I don’t think a Faraday Cage is sufficient to stop an EMP.I believe you need a mu-metal cage, to block the magnetic part of the pulse.
Nah - not required.
A couple of facts for EMP generated by Nuclear devices in the atmosphere. According to an Air Force officer who gave a talk some 30 years ago - you can expect to see something like 30KV/m2 from DC to many Ghz. The pulse will be several nanoseconds in duration.
The officer wasn’t sure ANYTHING would be sufficient to shield against such a pulse.
That being said - from some other things I’ve read/heard - you aren’t going to have any significant effect on a magnetic field. A professor in EE told me about his brother having a contract to create the equivalent to a Faraday cage for Magnetic fields from the Navy. The brother set up an experiment where he created a Mu-metal cage around a detector on the theory that the cage would route the field around the detector. He placed a record player with a bar-magnet 100 feet away. Real nice sine-wave detected inside said cage... so much for Mu Metal..
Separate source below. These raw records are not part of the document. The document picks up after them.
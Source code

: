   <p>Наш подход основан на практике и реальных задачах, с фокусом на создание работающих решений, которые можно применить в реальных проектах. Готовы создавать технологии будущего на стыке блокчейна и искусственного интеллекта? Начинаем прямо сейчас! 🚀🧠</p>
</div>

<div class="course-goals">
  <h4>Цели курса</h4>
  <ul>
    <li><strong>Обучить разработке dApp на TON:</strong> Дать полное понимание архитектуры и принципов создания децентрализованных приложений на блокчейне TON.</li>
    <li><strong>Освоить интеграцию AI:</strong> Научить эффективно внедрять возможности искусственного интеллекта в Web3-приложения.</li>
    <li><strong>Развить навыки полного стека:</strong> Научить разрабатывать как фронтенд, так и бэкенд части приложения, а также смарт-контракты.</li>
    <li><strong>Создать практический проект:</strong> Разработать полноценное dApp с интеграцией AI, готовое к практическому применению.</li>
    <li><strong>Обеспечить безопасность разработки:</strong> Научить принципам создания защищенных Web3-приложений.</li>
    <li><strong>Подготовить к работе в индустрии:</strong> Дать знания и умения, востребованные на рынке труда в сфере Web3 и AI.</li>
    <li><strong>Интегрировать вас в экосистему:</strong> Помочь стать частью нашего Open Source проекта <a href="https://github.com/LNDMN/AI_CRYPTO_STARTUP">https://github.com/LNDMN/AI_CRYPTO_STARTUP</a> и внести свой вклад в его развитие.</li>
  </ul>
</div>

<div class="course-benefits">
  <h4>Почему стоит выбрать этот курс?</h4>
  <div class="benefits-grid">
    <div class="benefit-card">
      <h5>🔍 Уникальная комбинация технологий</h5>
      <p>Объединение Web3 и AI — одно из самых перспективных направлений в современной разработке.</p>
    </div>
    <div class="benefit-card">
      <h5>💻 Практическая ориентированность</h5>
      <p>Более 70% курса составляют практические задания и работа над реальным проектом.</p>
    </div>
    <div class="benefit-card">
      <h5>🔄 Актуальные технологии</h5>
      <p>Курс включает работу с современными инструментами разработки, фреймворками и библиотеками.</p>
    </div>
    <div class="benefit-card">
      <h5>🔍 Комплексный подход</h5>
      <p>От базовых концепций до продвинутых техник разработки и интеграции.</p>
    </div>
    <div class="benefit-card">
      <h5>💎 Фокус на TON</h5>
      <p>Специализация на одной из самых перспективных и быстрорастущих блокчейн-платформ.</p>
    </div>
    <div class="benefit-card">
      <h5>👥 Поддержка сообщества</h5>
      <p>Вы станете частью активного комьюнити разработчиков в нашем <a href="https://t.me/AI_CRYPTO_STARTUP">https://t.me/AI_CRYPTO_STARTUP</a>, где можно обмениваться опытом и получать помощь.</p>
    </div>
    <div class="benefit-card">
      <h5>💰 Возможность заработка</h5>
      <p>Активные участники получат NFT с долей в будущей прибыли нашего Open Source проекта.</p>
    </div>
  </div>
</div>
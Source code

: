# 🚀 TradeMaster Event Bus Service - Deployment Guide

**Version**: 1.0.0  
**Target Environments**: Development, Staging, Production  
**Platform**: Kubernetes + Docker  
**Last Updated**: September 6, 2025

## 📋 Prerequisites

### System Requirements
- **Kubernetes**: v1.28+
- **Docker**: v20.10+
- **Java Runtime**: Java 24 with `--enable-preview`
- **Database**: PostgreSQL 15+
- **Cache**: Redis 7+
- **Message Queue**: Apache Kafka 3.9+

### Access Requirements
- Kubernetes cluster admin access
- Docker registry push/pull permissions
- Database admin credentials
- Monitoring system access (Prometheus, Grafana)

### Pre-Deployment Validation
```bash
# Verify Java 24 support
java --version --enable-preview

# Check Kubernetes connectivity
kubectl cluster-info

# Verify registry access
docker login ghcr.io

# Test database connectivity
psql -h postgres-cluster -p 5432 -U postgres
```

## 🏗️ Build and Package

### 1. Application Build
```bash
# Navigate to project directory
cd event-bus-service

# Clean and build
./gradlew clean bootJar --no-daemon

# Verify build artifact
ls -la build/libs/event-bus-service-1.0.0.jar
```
“I dont think a Faraday Cage is sufficient to stop an EMP.I believe you need a mu-metal cage, to block the magnetic part of the pulse.”
Steel will do the trick, as it has sufficient permeability.
The conductivity of the standard cage should take care of the magnetic field component, at least to the extent it handles the electric component.
Besides, the mu-metal would saturate anyway in response to an EMP, blocking only a fraction of it.